A Godot todos siempre le esperamos
Por José Luis Vázquez
Aunque el estadounidense Thomas Alva Edison fue el que puso los mimbres, fueron dos franceses, los Hermanos Lumière los que inventaron ese maravilloso invento, para mí una manera de sobrevivir y adicción sin cura -ni ganas por lo más remoto- posible, que es el Séptimo Arte. Y desde entonces, desde el pistoletazo oficial de salida, desde el 13 de febrero de 1895, siempre han venido goteando en dosis generosas grandes películas del país vecino. Los últimos tiempos no son una excepción, es más hay terrenos, registros o géneros, en el que se están erigiendo en los reyes. Y eso que la cinematografía estadounidense continúa siendo para mí, tal como lo ha sido siempre, mi favorita con diferencia, después situaría también como siempre a la británica y tercera sería la gala, con italianos y españoles haciendo también muy buen cine… siempre, conviene matizarlo. Aunque, quede muy claro, el talento se encuentra por doquier, fíjense los “golden boys” mexicano (Cuarón, Del Toro e Iñárritu, aunque se hayan entregado a la industria USA), el iraní Asghar Farhadia, el danés Thomas Vinterberg, el chino Zhang Yimou y tantos otros. Y vale que tenga preferencias, pero para ver cine, prejuicios ni el mínimo.

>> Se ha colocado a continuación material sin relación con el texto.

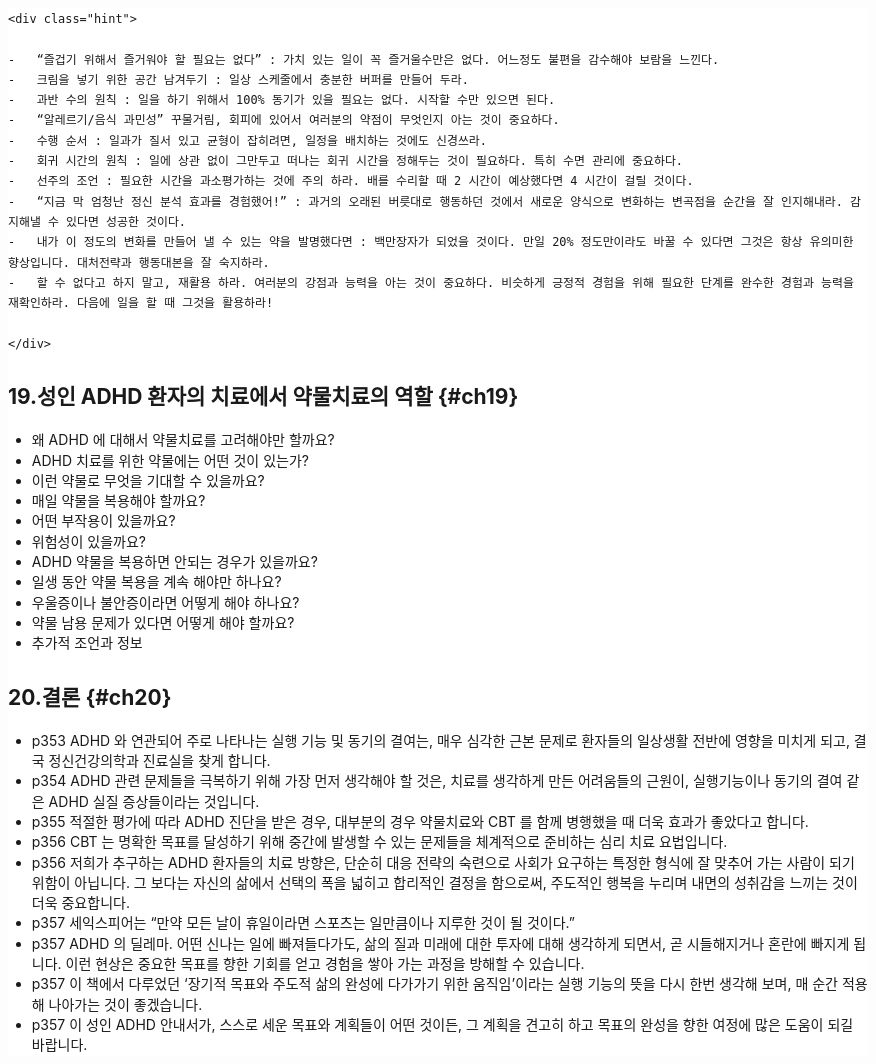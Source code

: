     <div class="hint">

    -   “즐겁기 위해서 즐거워야 할 필요는 없다” : 가치 있는 일이 꼭 즐거울수만은 없다. 어느정도 불편을 감수해야 보람을 느낀다.
    -   크림을 넣기 위한 공간 남겨두기 : 일상 스케줄에서 충분한 버퍼를 만들어 두라.
    -   과반 수의 원칙 : 일을 하기 위해서 100% 동기가 있을 필요는 없다. 시작할 수만 있으면 된다.
    -   “알레르기/음식 과민성” 꾸물거림, 회피에 있어서 여러분의 약점이 무엇인지 아는 것이 중요하다.
    -   수행 순서 : 일과가 질서 있고 균형이 잡히려면, 일정을 배치하는 것에도 신경쓰라.
    -   회귀 시간의 원칙 : 일에 상관 없이 그만두고 떠나는 회귀 시간을 정해두는 것이 필요하다. 특히 수면 관리에 중요하다.
    -   선주의 조언 : 필요한 시간을 과소평가하는 것에 주의 하라. 배를 수리할 때 2 시간이 예상했다면 4 시간이 걸릴 것이다.
    -   “지금 막 엄청난 정신 분석 효과를 경험했어!” : 과거의 오래된 버릇대로 행동하던 것에서 새로운 양식으로 변화하는 변곡점을 순간을 잘 인지해내라. 감지해낼 수 있다면 성공한 것이다.
    -   내가 이 정도의 변화를 만들어 낼 수 있는 약을 발명했다면 : 백만장자가 되었을 것이다. 만일 20% 정도만이라도 바꿀 수 있다면 그것은 항상 유의미한 향상입니다. 대처전략과 행동대본을 잘 숙지하라.
    -   할 수 없다고 하지 말고, 재활용 하라. 여러분의 강점과 능력을 아는 것이 중요하다. 비슷하게 긍정적 경험을 위해 필요한 단계를 완수한 경험과 능력을 재확인하라. 다음에 일을 할 때 그것을 활용하라!

    </div>


## 19.성인 ADHD 환자의 치료에서 약물치료의 역할 {#ch19}



-   왜 ADHD 에 대해서 약물치료를 고려해야만 할까요?
-   ADHD 치료를 위한 약물에는 어떤 것이 있는가?
-   이런 약물로 무엇을 기대할 수 있을까요?
-   매일 약물을 복용해야 할까요?
-   어떤 부작용이 있을까요?
-   위험성이 있을까요?
-   ADHD 약물을 복용하면 안되는 경우가 있을까요?
-   일생 동안 약물 복용을 계속 해야만 하나요?
-   우울증이나 불안증이라면 어떻게 해야 하나요?
-   약물 남용 문제가 있다면 어떻게 해야 할까요?
-   추가적 조언과 정보


## 20.결론 {#ch20}



-   p353 ADHD 와 연관되어 주로 나타나는 실행 기능 및 동기의 결여는, 매우 심각한 근본 문제로 환자들의 일상생활 전반에 영향을 미치게 되고, 결국 정신건강의학과 진료실을 찾게 합니다.
-   p354 ADHD 관련 문제들을 극복하기 위해 가장 먼저 생각해야 할 것은, 치료를 생각하게 만든 어려움들의 근원이, 실행기능이나 동기의 결여 같은 ADHD 실질 증상들이라는 것입니다.
-   p355 적절한 평가에 따라 ADHD 진단을 받은 경우, 대부분의 경우 약물치료와 CBT 를 함께 병행했을 때 더욱 효과가 좋았다고 합니다.
-   p356 CBT 는 명확한 목표를 달성하기 위해 중간에 발생할 수 있는 문제들을 체계적으로 준비하는 심리 치료 요법입니다.
-   p356 저희가 추구하는 ADHD 환자들의 치료 방향은, 단순히 대응 전략의 숙련으로 사회가 요구하는 특정한 형식에 잘 맞추어 가는 사람이 되기 위함이 아닙니다. 그 보다는 자신의 삶에서 선택의 폭을 넓히고 합리적인 결정을 함으로써, 주도적인 행복을 누리며 내면의 성취감을 느끼는 것이 더욱 중요합니다.
-   p357 세익스피어는 “만약 모든 날이 휴일이라면 스포츠는 일만큼이나 지루한 것이 될 것이다.”
-   p357 ADHD 의 딜레마. 어떤 신나는 일에 빠져들다가도, 삶의 질과 미래에 대한 투자에 대해 생각하게 되면서, 곧 시들해지거나 혼란에 빠지게 됩니다. 이런 현상은 중요한 목표를 향한 기회를 얻고 경험을 쌓아 가는 과정을 방해할 수 있습니다.
-   p357 이 책에서 다루었던 ‘장기적 목표와 주도적 삶의 완성에 다가가기 위한 움직임’이라는 실행 기능의 뜻을 다시 한번 생각해 보며, 매 순간 적용해 나아가는 것이 좋겠습니다.
-   p357 이 성인 ADHD 안내서가, 스스로 세운 목표와 계획들이 어떤 것이든, 그 계획을 견고히 하고 목표의 완성을 향한 여정에 많은 도움이 되길 바랍니다.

Y viene todo este preámbulo, este rollo, a colación porque de lo que me toca hablarles aquí es precisamente de una producción del país vecino que se hizo merecidamente con el premio a la mejor comedia europea en 2020 y figuró, y tuvo gran repercusión, en la Sección Oficial de la Seminci, festival de cine de merecido prestigio.
“El triunfo”, tal es su título, o “Un triomphe” (en el idioma original de Gérard Depardieu), vuelve a ser una ingeniosa, ágil, entretenidísima, intencionada, metafórica en el mejor sentido del término, reconfortante e incluso refrescante incursión en esos parámetros anteriormente mencionados que puede provocar indistintamente risas, sonrisas y reflexión. Y aquí hay de todo esto en dosis generosas.
Se podría resumir en un titular, “Actor fracasado, taller de teatro, presos, barrotes y Esperando a Godot”. Voy por partes, que no tiene por qué decirlo tan sólo Jack el Destripador -disculpen el socorrido chistecillo negruzco- para explicarme. Un intérprete entrañable y en paro es el encargado de impartir un taller de teatro en un centro penitenciario.
La obra en cuestión es la célebre “Esperando a Godot” de Samuel Beckett. Absurdo y paciencia son dos de las constantes de este referente teatral que se pueden extrapolar y hacer extensivas a sus personajes, pues como han apuntado otros, todos tenemos un Godot que esperar.
Y los barrotes son aquellos que arrastramos o nos imponemos. Barrotes evidentemente físicos, personales, vitales, sociales.
Todo ello sazonado con diferentes tonos perfectamente insertados y que le sientan perfectamente bien al relato. Desde los más ligeros o triviales a otros más reflexivos, profundos o conmovedores. También patéticos, como ha señalado más de un colega.
Posee indudable gracia, exhibe sus dosis justas de sentimentalismo, es locuaz sin cansar y tira de eso que los anglosajones denominan “feel good”, de buen rollito, de afabilidad, de amabilidad con causa y ganas de decir cosas entre sus brillantes costuras. Y todo ello para volver a contar un nuevo episodio de la superación del ser humano y para, una vez más, llegar a la conclusión de que el amor (en general, no solamente el de pareja) y el humor son las mejores tablas salvavidas para discurrir por este mundo que nunca resulta nada fácil ni para el más privilegiado, ni cuento ya para personajes como estos que no están habituados a salirse con la suya… pero inasequibles al desaliento, tenaces, que eso vale más que otras cualidades mejor consideradas.
Encima se resiente para felicidad de, al menos este espectador, de un grupo de actores desconocidos para el gran público, pero que se mueven con una soltura y desparpajo que ganan inmediatamente a cualquiera para la/su causa. Y luego está el principal, este sí mas reconocido y con largo recorrido, el franco-argelino Karl Merad, ese actor acostumbrado a convivir con el fracaso que, encima, nos regala un discurso final que no tiene desperdicio alguno.
Dirige muy bien, con mucha agilidad Emmanuel Courcol, encargado de haber escrito también el guion con Thierry de Carbonniéres. Supone tan sólo su segundo trabajo tras las cámaras, lo cual no deja de tener su mérito.